The Eighth Circuit, with a number of notable rulings today showing up on this official opinion page, continues its busy sentencing ways.  Of today's rulings, US vs. Rivera, No. 05-2143 (8th Cir. Mar. 6, 2006) (available here), caught my eye because the Eighth Circuit yet again vacates another below-guideline sentence.  As detailed in this post (and in an informative comment), the Eighth Circuit has a history of scrutinizing below-guideline sentences very closely.

Given the Eighth Circuit's history, perhaps what is most notable about Rivera is that the panel does not declare a sentence of 60 months (down from a guideline range of 188-235) to be unreasonable.  Rather the Rivera court concludes that "on the record before us, we are unable to make a reasonableness determination and therefore reverse and remand for resentencing."   And, based on the record as discussed by the Rivera court, this seems like a sound conclusion.

Notably, as detailed here, AG Alberto Gonzales when calling for a legislative "Booker fix" last summer expressed concerns about defendants "receiving sentences dramatically lower than the guidelines range without any explanation."  The Rivera decision, and others like it noted here and here, suggest that appellate review for reasonableness will ensure that district courts fully explain reasons why they believe a below-guideline sentence is appropriate.

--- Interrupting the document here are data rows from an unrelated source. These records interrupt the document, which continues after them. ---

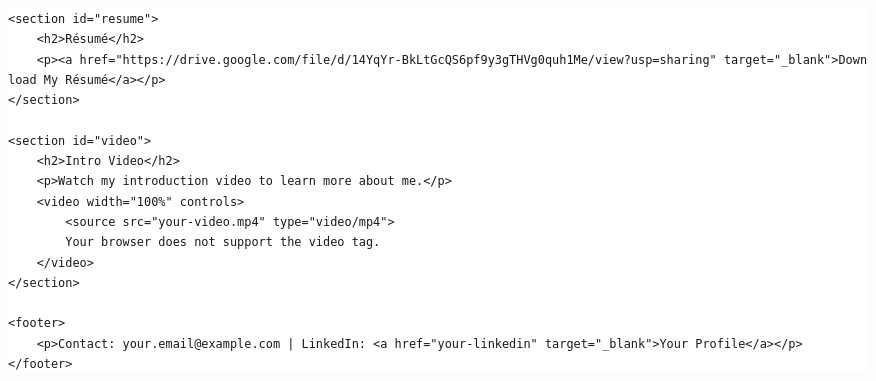     <section id="resume">
        <h2>Résumé</h2>
        <p><a href="https://drive.google.com/file/d/14YqYr-BkLtGcQS6pf9y3gTHVg0quh1Me/view?usp=sharing" target="_blank">Download My Résumé</a></p>
    </section>
    
    <section id="video">
        <h2>Intro Video</h2>
        <p>Watch my introduction video to learn more about me.</p>
        <video width="100%" controls>
            <source src="your-video.mp4" type="video/mp4">
            Your browser does not support the video tag.
        </video>
    </section>
    
    <footer>
        <p>Contact: your.email@example.com | LinkedIn: <a href="your-linkedin" target="_blank">Your Profile</a></p>
    </footer>
</body>
</html>
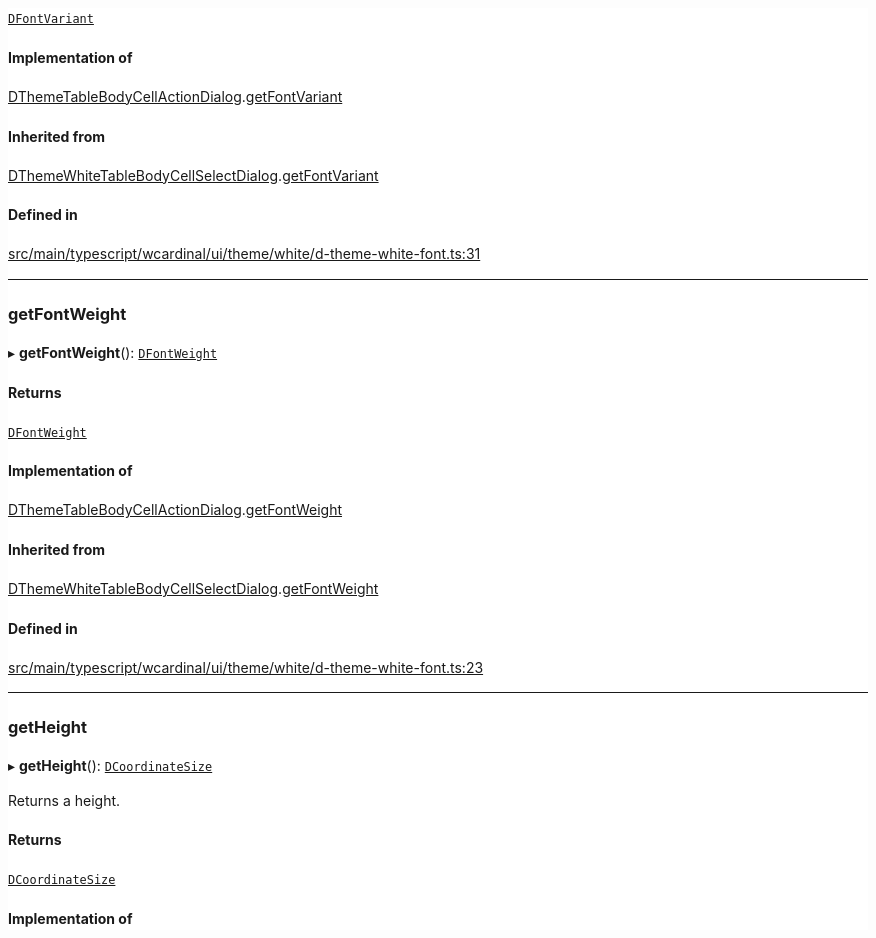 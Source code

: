 [`DFontVariant`](../index.md#dfontvariant)

#### Implementation of

[DThemeTableBodyCellActionDialog](../interfaces/DThemeTableBodyCellActionDialog.md).[getFontVariant](../interfaces/DThemeTableBodyCellActionDialog.md#getfontvariant)

#### Inherited from

[DThemeWhiteTableBodyCellSelectDialog](DThemeWhiteTableBodyCellSelectDialog.md).[getFontVariant](DThemeWhiteTableBodyCellSelectDialog.md#getfontvariant)

#### Defined in

[src/main/typescript/wcardinal/ui/theme/white/d-theme-white-font.ts:31](https://github.com/winter-cardinal/winter-cardinal-ui/blob/v0.414.0/src/main/typescript/wcardinal/ui/theme/white/d-theme-white-font.ts#L31)

___

### getFontWeight

▸ **getFontWeight**(): [`DFontWeight`](../index.md#dfontweight)

#### Returns

[`DFontWeight`](../index.md#dfontweight)

#### Implementation of

[DThemeTableBodyCellActionDialog](../interfaces/DThemeTableBodyCellActionDialog.md).[getFontWeight](../interfaces/DThemeTableBodyCellActionDialog.md#getfontweight)

#### Inherited from

[DThemeWhiteTableBodyCellSelectDialog](DThemeWhiteTableBodyCellSelectDialog.md).[getFontWeight](DThemeWhiteTableBodyCellSelectDialog.md#getfontweight)

#### Defined in

[src/main/typescript/wcardinal/ui/theme/white/d-theme-white-font.ts:23](https://github.com/winter-cardinal/winter-cardinal-ui/blob/v0.414.0/src/main/typescript/wcardinal/ui/theme/white/d-theme-white-font.ts#L23)

___

### getHeight

▸ **getHeight**(): [`DCoordinateSize`](../index.md#dcoordinatesize)

Returns a height.

#### Returns

[`DCoordinateSize`](../index.md#dcoordinatesize)

#### Implementation of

March 6, 2006 in Booker in the Circuits | Permalink | Comments (0) | TrackBack

Notable late week wins for defendants in the circuits

At the end of a long week, I missed three notable opinions from Friday in which circuit courts found in favor of defendants in their sentencing appeals.  The opinions — US vs. Meraz-Enriquez, No. 04-40607 (5th Cir. Mar. 3, 2006) (available here), US vs. Luciano-Rodriguez, No. 04-41016 (5th Cir. Mar. 3, 2006) (available here), and US vs. Bah, No. 05-1863 (8th Cir. Mar. 3, 2006) (available here) — are notable not only because the defendants' prevailed, but also because of what gets said along the way.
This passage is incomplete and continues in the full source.